【不定期更新】ラッキースケベに憧れて 〜明るく楽しい異世界生活〜

香月ミツほ

文字の大きさ
26 / 66

26.薬湯が流通しない訳

執事のヴァルターに先導されてベイセルの後ろから客間に入ると、お客さんが立ち上がったようだ。オレはベイセルの真後ろにいるので、全く見えない。

「ご無沙汰いたしております。フェルンストレーム師団長閣下におかれましては……」
「モーゼス、その口上は言わないと済まないのか?」
「仕事だろ。……ん? そちらは?」

モーゼス……?

「あぁ、こっちはタカラ。あー、私の恋人だ」
「……さきほどはどうも」
「もう会ってたのか?」

オレはついさっき露店を見て回ってたときに会ったこと、この人がレーチェの知り合いだったので紹介されたことを話した。

「好みがベイセルじゃあ、俺に靡かないのも道理だな」
「顔を隠して声をかけてきたら警戒するのが当たり前でしょう?」
「いや、大抵は好意的だぞ」
「口調も全然違うし」
「あれは営業用」

ニヤリと笑ってどかりと座る。
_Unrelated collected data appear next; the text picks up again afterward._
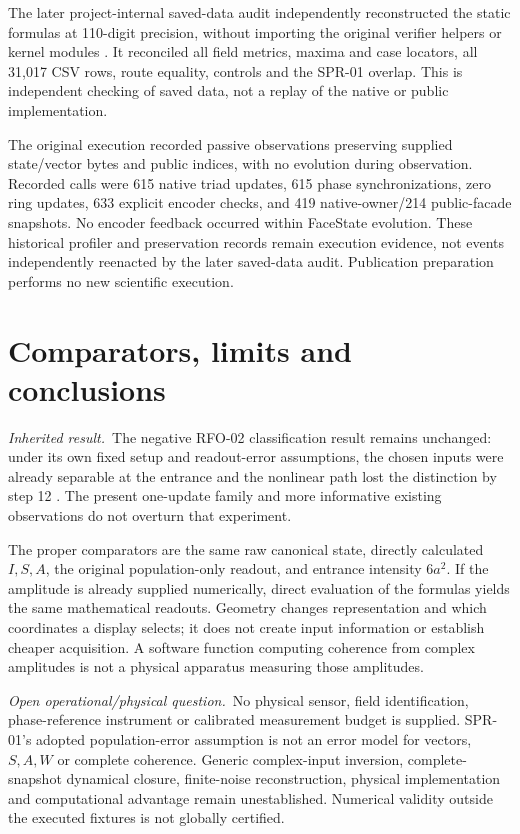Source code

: \documentclass[11pt,a4paper]{article}
\newcommand{\inherited}{\textit{Inherited result.}}
\newcommand{\openquestion}{\textit{Open operational/physical question.}}
\begin{document}
The later project-internal saved-data audit independently reconstructed the static formulas at 110-digit precision, without importing the original verifier helpers or kernel modules \cite{review}. It reconciled all field metrics, maxima and case locators, all 31,017 CSV rows, route equality, controls and the SPR-01 overlap. This is independent checking of saved data, not a replay of the native or public implementation.

The original execution recorded passive observations preserving supplied state/vector bytes and public indices, with no evolution during observation. Recorded calls were 615 native triad updates, 615 phase synchronizations, zero ring updates, 633 explicit encoder checks, and 419 native-owner/214 public-facade snapshots. No encoder feedback occurred within FaceState evolution. These historical profiler and preservation records remain execution evidence, not events independently reenacted by the later saved-data audit. Publication preparation performs no new scientific execution.

\clearpage
\section{Comparators, limits and conclusions}\label{sec:limits}
\inherited\ The negative RFO-02 classification result remains unchanged: under its own fixed setup and readout-error assumptions, the chosen inputs were already separable at the entrance and the nonlinear path lost the distinction by step 12 \cite[Section 9]{spr01}. The present one-update family and more informative existing observations do not overturn that experiment.

The proper comparators are the same raw canonical state, directly calculated $I,S,A$, the original population-only readout, and entrance intensity $6a^2$. If the amplitude is already supplied numerically, direct evaluation of the formulas yields the same mathematical readouts. Geometry changes representation and which coordinates a display selects; it does not create input information or establish cheaper acquisition. A software function computing coherence from complex amplitudes is not a physical apparatus measuring those amplitudes.

\openquestion\ No physical sensor, field identification, phase-reference instrument or calibrated measurement budget is supplied. SPR-01's adopted population-error assumption is not an error model for vectors, $S,A,W$ or complete coherence. Generic complex-input inversion, complete-snapshot dynamical closure, finite-noise reconstruction, physical implementation and computational advantage remain unestablished. Numerical validity outside the executed fixtures is not globally certified.
\end{document}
大仰に足を組んでそっくり返る姿はワイルドだ。そう言えばフェイスベールをしていない。褐色肌に黒髪の巻毛、瞳はオリーブ色で細い目、薄い唇がシャープで顔立ちは整っている。

だけど、どこまでも胡散臭い。

お茶を飲みながら話を聞く。
オレは警戒を解いてないから2人掛けのソファでベイセルにピッタリくっついて座っているけどね! モーゼスは向かい側、3人掛けのソファの真ん中に1人で座っている。
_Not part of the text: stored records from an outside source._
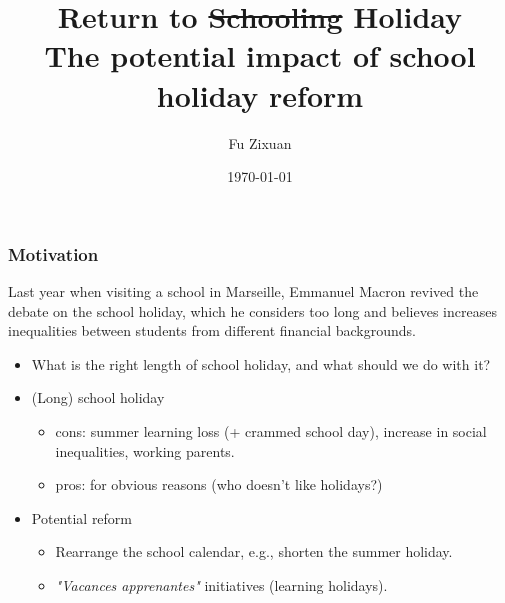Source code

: \documentclass[10pt,mathserif,aspectratio=169]{beamer}
\title{\large \bfseries Return to \sout{Schooling} Holiday \\
  The potential impact of school holiday reform
}
\author{Fu Zixuan\\[3ex]
}
\date{\today}
\begin{document}
\frame{
  \thispagestyle{empty}
  \titlepage
}


\begin{frame}[label=motivation]
  \frametitle{Motivation}
  Last year when visiting a school in Marseille, Emmanuel Macron revived the
  debate on the school holiday, which he
  considers too long and believes increases inequalities between students from different financial backgrounds.

  \begin{itemize}
    \item What is the right length of school holiday, and what should we do with it?
    \item (Long) school holiday
          \begin{itemize}
            \item cons: summer learning loss (+ crammed school day), increase in social
                  inequalities, working parents.
            \item pros: for obvious reasons (who doesn't like holidays?)
          \end{itemize}
    \item Potential reform
          \begin{itemize}
            \item Rearrange the school calendar, e.g., shorten the summer holiday.
            \item \textit{"Vacances apprenantes"} initiatives (learning holidays).
          \end{itemize}
  \end{itemize}
\end{frame}
\end{document}
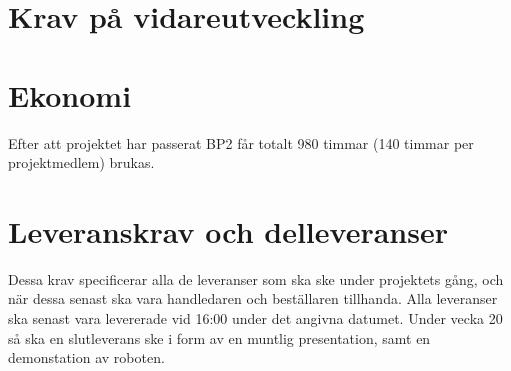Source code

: \documentclass[a4paper,12pt]{article}
\begin{document}
\begin{LIPSkravlista}
\end{LIPSkravlista}



\section{Krav på vidareutveckling}
\begin{LIPSkravlista}
\end{LIPSkravlista}


\section{Ekonomi}
Efter att projektet har passerat BP2 får totalt 980 timmar (140 timmar per projektmedlem) brukas.


\begin{LIPSkravlista}
\end{LIPSkravlista}


\section{Leveranskrav och delleveranser}
Dessa krav specificerar alla de leveranser som ska ske under projektets gång,
och när dessa senast ska vara handledaren och beställaren tillhanda.
Alla leveranser ska senast vara levererade vid 16:00 under det angivna datumet.
Under vecka 20 så ska en slutleverans ske i form av en muntlig presentation, samt en demonstation av roboten.
\end{document}
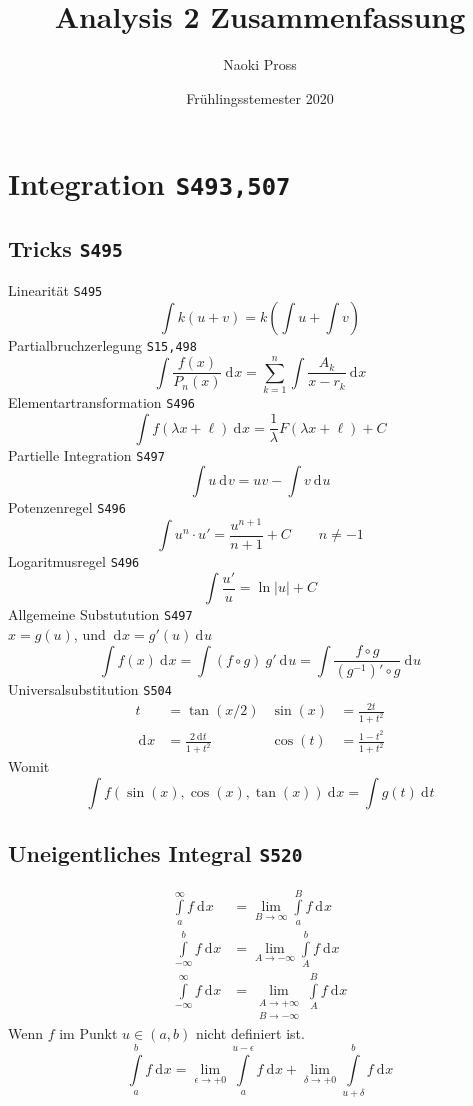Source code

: \documentclass[a4paper, twocolumn]{article}
\title{Analysis 2 Zusammenfassung}
\author{Naoki Pross}
\date{Fr\"uhlingsstemester 2020}
\numberwithin{equation}{subsection}
\newcommand{\dd}[2][]{\ensuremath{~\mathrm{d}^{#1} #2}}
\newcommand{\brpage}[1]{\textcolor{red!70!black}{\small\texttt{S#1}}}
\begin{document}
\section{Integration \brpage{493,507}}
\subsection{Tricks \brpage{495}}
Linearit\"at \brpage{495}
\[
    \int k(u + v) = k\left(\int u + \int v\right)
\]
Partialbruchzerlegung \brpage{15,498}
\[
    \int \frac{f(x)}{P_n(x)} \dd{x} = \sum_{k=1}^n \int \frac{A_k}{x-r_k}\dd{x}
\]
Elementartransformation \brpage{496}
\[
    \int f(\lambda x + \ell) \dd{x} = \frac{1}{\lambda} F(\lambda x + \ell) + C
\]
Partielle Integration \brpage{497}
\[
    \int u \dd{v} = uv - \int v \dd{u}
\]
Potenzenregel \brpage{496}
\[
    \int u^n \cdot u' = \frac{u^{n+1}}{n+1} + C \qquad n \neq -1
\]
Logaritmusregel \brpage{496}
\[
    \int \frac{u'}{u} = \ln|u| + C
\]
Allgemeine Substutution \brpage{497}\\
 \(x = g(u)\), und \(\dd{x} = g'(u)\dd{u}\)
\[
    \int f(x) \dd{x} = \int (f\circ g) ~ g' \dd{u} = \int \frac{f \circ g}{(g^{-1})'\circ g} \dd{u} 
\]
Universalsubstitution \brpage{504}
\begin{align*}
    t &= \tan(x/2) & \sin(x) &= \frac{2t}{1+t^2} \\
    \dd{x} &= \frac{2\dd{t}}{1+t^2} & \cos(t) &= \frac{1-t^2}{1+t^2} 
\end{align*}
Womit
\[
    \int f(\sin(x), \cos(x), \tan(x)) \dd{x} = \int g(t) \dd{t}
\]

\subsection{Uneigentliches Integral \brpage{520}}
\begin{align*}
    \int\limits_a^\infty f \dd{x} &= \lim_{B \to \infty} \int\limits_a^B f \dd{x} \\
    \int\limits_{-\infty}^b f \dd{x} &= \lim_{A \to -\infty} \int\limits_A^b f \dd{x} \\
    \int\limits_{-\infty}^\infty f \dd{x} &= \lim_{\substack{A \to +\infty \\ B \to -\infty}} \int\limits_A^B f \dd{x}
\end{align*}
Wenn \(f\) im Punkt \(u \in (a,b)\) nicht definiert ist.
\begin{equation} \label{eqn:int-with-pole}
    \int\limits_a^b f \dd{x} = 
    \lim_{\epsilon\to +0} \int\limits_a^{u-\epsilon} f \dd{x}
    + \lim_{\delta\to +0} \int\limits_{u+\delta}^b f \dd{x}
\end{equation}
\end{document}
「タカラ、モーゼスは海路を利用した情報屋だ。リンホウも探ってもらっていた」
「おい、聞かせていいのか?」
「タカラは関係者だ」

そう言ってくれるのは嬉しいけど、まだまだこちらの常識を知らないよ? それに痛いの嫌だから拷問されたらペラペラ喋っちゃうと思うし。

「影の護衛がついてる。拷問なんかさせない」
「影の護衛! なにそれかっこいい!!」
「……気が抜けるな」

能天気でごめんなさい?

モーゼスの報告によると、例の香木はリンホウの魔術師長が手配したもので、トラソタルという国で採れるものらしい。かぶれた人にはあの香木を少量入れた媚薬が普通より効くらしく、手駒に使えそうな人を探してたんじゃないか、って。……ちょっと不安。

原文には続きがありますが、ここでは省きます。